## WHAT THE TASK REQUIRES
Search the entries for the word "scale" and return every line where it is found.

[Rendered images with source text]
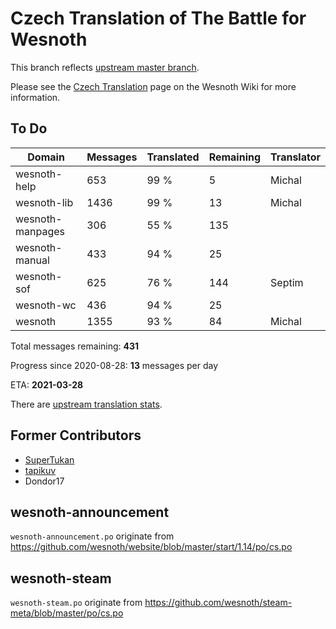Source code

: # Czech Translation of The Battle for Wesnoth

This branch reflects [upstream master branch](https://github.com/wesnoth/wesnoth/tree/master).

Please see the [Czech Translation](https://wiki.wesnoth.org/CzechTranslation) page on the Wesnoth Wiki for more information.
## To Do

Domain | Messages | Translated | Remaining | Translator
------ | -------- | ---------- | --------- | ----------
wesnoth-help | 653 | 99 % | 5 | Michal
wesnoth-lib | 1436 | 99 % | 13 | Michal
wesnoth-manpages | 306 | 55 % | 135 |
wesnoth-manual | 433 | 94 % | 25 |
wesnoth-sof | 625 | 76 % | 144 | Septim
wesnoth-wc | 436 | 94 % | 25 |
wesnoth | 1355 | 93 % | 84 | Michal

Total messages remaining: **431**

Progress since 2020-08-28: **13** messages per day

ETA: **2021-03-28**

There are [upstream translation stats](https://www.wesnoth.org/gettext/?view=langs&version=master&lang=cs).

## Former Contributors
- [SuperTukan](https://github.com/SuperTukan)
- [tapikuv](https://github.com/tapikuv)
- Dondor17

## wesnoth-announcement
`wesnoth-announcement.po` originate from https://github.com/wesnoth/website/blob/master/start/1.14/po/cs.po

## wesnoth-steam
`wesnoth-steam.po` originate from https://github.com/wesnoth/steam-meta/blob/master/po/cs.po
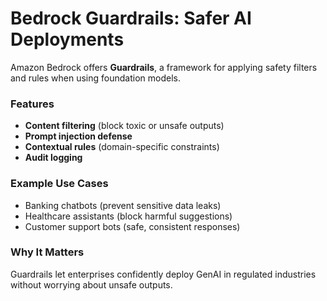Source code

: # Bedrock Guardrails: Safer AI Deployments

Amazon Bedrock offers **Guardrails**, a framework for applying safety filters and rules when using foundation models.

### Features
- **Content filtering** (block toxic or unsafe outputs)
- **Prompt injection defense**
- **Contextual rules** (domain-specific constraints)
- **Audit logging**

### Example Use Cases
- Banking chatbots (prevent sensitive data leaks)
- Healthcare assistants (block harmful suggestions)
- Customer support bots (safe, consistent responses)

### Why It Matters
Guardrails let enterprises confidently deploy GenAI in regulated industries without worrying about unsafe outputs.
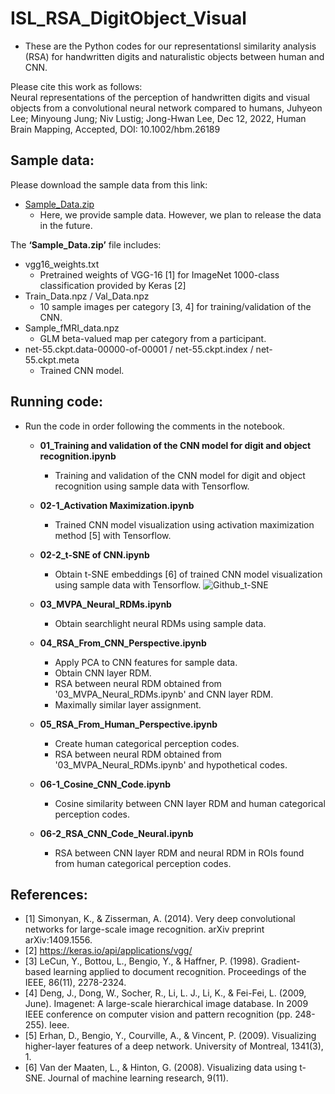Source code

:# ISL_RSA_DigitObject_Visual
* These are the Python codes for our representationsl similarity analysis (RSA) for handwritten digits and naturalistic objects between human and CNN.

Please cite this work as follows: <br>
Neural representations of the perception of handwritten digits and visual objects from a convolutional neural network compared to humans, Juhyeon Lee; Minyoung Jung; Niv Lustig; Jong-Hwan Lee, Dec 12, 2022, Human Brain Mapping, Accepted, DOI: 10.1002/hbm.26189

## Sample data:
Please download the sample data from this link:
- [Sample_Data.zip](http://bspl.korea.ac.kr/Research_data/digitobject/Sample_data.zip)
  - Here, we provide sample data. However, we plan to release the data in the future.

The **‘Sample_Data.zip’** file includes:
- vgg16_weights.txt 
  - Pretrained weights of VGG-16 [1] for ImageNet 1000-class classification provided by Keras [2]
- Train_Data.npz / Val_Data.npz 
  - 10 sample images per category [3, 4] for training/validation of the CNN.
- Sample_fMRI_data.npz
  - GLM beta-valued map per category from a participant.
- net-55.ckpt.data-00000-of-00001 / net-55.ckpt.index / net-55.ckpt.meta
  - Trained CNN model.

## Running code:
- Run the code in order following the comments in the notebook.

  - **01_Training and validation of the CNN model for digit and object recognition.ipynb**
    - Training and validation of the CNN model for digit and object recognition using sample data with Tensorflow.
    
  - **02-1_Activation Maximization.ipynb**
    - Trained CNN model visualization using activation maximization method [5] with Tensorflow.
    
  - **02-2_t-SNE of CNN.ipynb**
    - Obtain t-SNE embeddings [6] of trained CNN model visualization using sample data with Tensorflow.
      ![Github_t-SNE](https://user-images.githubusercontent.com/39120886/129602384-984b3553-d409-434a-9bb8-a0a01fb57e65.png)

  - **03_MVPA_Neural_RDMs.ipynb**
    - Obtain searchlight neural RDMs using sample data.
    
  - **04_RSA_From_CNN_Perspective.ipynb**
    - Apply PCA to CNN features for sample data.
    - Obtain CNN layer RDM.
    - RSA between neural RDM obtained from '03_MVPA_Neural_RDMs.ipynb' and CNN layer RDM.
    - Maximally similar layer assignment.

  - **05_RSA_From_Human_Perspective.ipynb**
    - Create human categorical perception codes.
    - RSA between neural RDM obtained from '03_MVPA_Neural_RDMs.ipynb' and hypothetical codes.
    
  - **06-1_Cosine_CNN_Code.ipynb**
    - Cosine similarity between CNN layer RDM and human categorical perception codes.
    
  - **06-2_RSA_CNN_Code_Neural.ipynb**
    - RSA between CNN layer RDM and neural RDM in ROIs found from human categorical perception codes.
    
## References:
* [1] Simonyan, K., & Zisserman, A. (2014). Very deep convolutional networks for large-scale image recognition. arXiv preprint arXiv:1409.1556.
* [2] https://keras.io/api/applications/vgg/
* [3] LeCun, Y., Bottou, L., Bengio, Y., & Haffner, P. (1998). Gradient-based learning applied to document recognition. Proceedings of the IEEE, 86(11), 2278-2324.
* [4] Deng, J., Dong, W., Socher, R., Li, L. J., Li, K., & Fei-Fei, L. (2009, June). Imagenet: A large-scale hierarchical image database. In 2009 IEEE conference on computer vision and pattern recognition (pp. 248-255). Ieee.
* [5] Erhan, D., Bengio, Y., Courville, A., & Vincent, P. (2009). Visualizing higher-layer features of a deep network. University of Montreal, 1341(3), 1.
* [6] Van der Maaten, L., & Hinton, G. (2008). Visualizing data using t-SNE. Journal of machine learning research, 9(11).

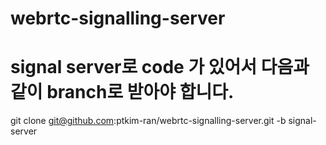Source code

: # webrtc-signalling-server
# signal server로 code 가 있어서 다음과 같이 branch로 받아야 합니다.
 git clone git@github.com:ptkim-ran/webrtc-signalling-server.git -b signal-server
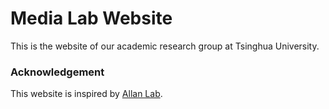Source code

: # Media Lab Website

This is the website of our academic research group at Tsinghua University.

### Acknowledgement

This website is inspired by [Allan Lab](https://github.com/mpa139/allanlab).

## ANSWER TO THIS EXERCISE
* [1] Simonyan, K., & Zisserman, A. (2014). Very deep convolutional networks for large-scale image recognition. arXiv preprint arXiv:1409.1556.
* [4] Deng, J., Dong, W., Socher, R., Li, L. J., Li, K., & Fei-Fei, L. (2009, June). Imagenet: A large-scale hierarchical image database. In 2009 IEEE conference on computer vision and pattern recognition (pp. 248-255). Ieee.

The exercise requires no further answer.